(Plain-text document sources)
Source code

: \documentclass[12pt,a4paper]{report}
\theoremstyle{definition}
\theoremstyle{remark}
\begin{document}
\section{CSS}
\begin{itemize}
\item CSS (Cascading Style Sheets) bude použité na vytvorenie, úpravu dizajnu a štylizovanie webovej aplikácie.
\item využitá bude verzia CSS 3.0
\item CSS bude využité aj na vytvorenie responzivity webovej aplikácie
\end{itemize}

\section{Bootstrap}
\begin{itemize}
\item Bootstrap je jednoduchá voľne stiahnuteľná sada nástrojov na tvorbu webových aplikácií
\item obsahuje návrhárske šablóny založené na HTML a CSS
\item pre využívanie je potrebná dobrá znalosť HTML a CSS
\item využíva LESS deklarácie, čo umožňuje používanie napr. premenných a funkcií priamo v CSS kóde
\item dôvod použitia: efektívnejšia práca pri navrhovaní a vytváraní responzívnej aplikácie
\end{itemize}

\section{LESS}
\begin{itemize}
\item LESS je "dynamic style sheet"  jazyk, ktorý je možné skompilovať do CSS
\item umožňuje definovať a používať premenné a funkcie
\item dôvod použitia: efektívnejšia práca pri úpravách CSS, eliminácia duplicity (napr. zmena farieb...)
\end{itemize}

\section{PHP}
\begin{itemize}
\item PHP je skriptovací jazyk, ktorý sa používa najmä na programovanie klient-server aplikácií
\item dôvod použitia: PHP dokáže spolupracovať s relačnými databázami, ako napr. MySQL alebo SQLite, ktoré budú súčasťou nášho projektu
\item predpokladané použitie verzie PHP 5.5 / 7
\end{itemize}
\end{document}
---
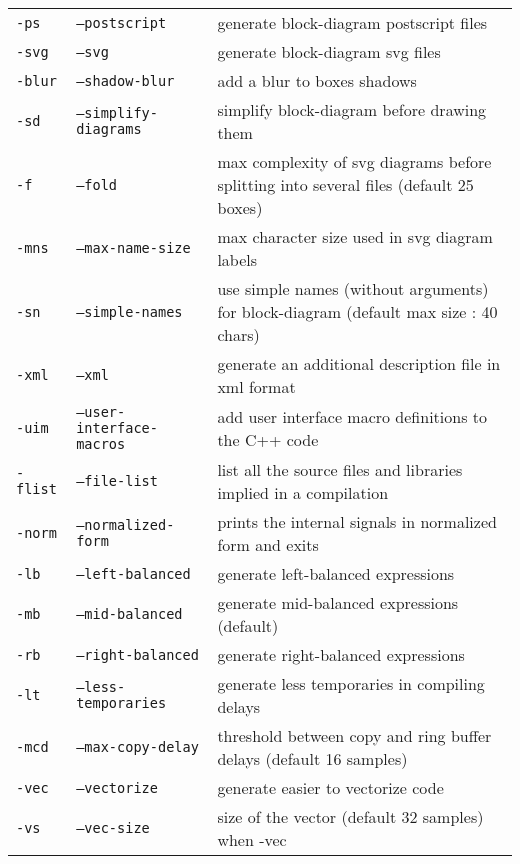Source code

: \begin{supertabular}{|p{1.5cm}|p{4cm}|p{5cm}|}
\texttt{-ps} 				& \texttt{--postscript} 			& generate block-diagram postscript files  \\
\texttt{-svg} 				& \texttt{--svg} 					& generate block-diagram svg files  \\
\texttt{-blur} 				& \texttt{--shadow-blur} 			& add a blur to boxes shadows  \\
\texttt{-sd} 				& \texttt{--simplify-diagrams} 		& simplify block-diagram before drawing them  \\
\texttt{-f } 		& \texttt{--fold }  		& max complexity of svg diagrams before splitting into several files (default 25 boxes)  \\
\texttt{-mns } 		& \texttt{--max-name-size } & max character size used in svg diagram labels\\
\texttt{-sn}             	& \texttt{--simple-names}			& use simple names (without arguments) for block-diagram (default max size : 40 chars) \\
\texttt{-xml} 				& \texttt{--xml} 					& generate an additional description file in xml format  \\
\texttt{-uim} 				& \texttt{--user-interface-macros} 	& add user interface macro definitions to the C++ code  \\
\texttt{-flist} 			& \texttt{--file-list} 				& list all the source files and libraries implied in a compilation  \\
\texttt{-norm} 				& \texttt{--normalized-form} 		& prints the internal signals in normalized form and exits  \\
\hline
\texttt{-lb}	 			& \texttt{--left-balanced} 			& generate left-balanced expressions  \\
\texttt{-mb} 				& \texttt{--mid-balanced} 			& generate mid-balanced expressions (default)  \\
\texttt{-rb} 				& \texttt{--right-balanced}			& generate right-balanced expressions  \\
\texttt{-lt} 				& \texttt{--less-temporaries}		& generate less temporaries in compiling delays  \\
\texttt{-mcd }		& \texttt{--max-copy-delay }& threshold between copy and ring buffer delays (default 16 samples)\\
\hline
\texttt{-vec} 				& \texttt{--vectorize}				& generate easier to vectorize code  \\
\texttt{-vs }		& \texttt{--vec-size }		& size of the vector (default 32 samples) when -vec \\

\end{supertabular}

▶ Exercise description
How many lines of the entries above include the word "expressions"? Reply with the number alone.

▶ Written solution
3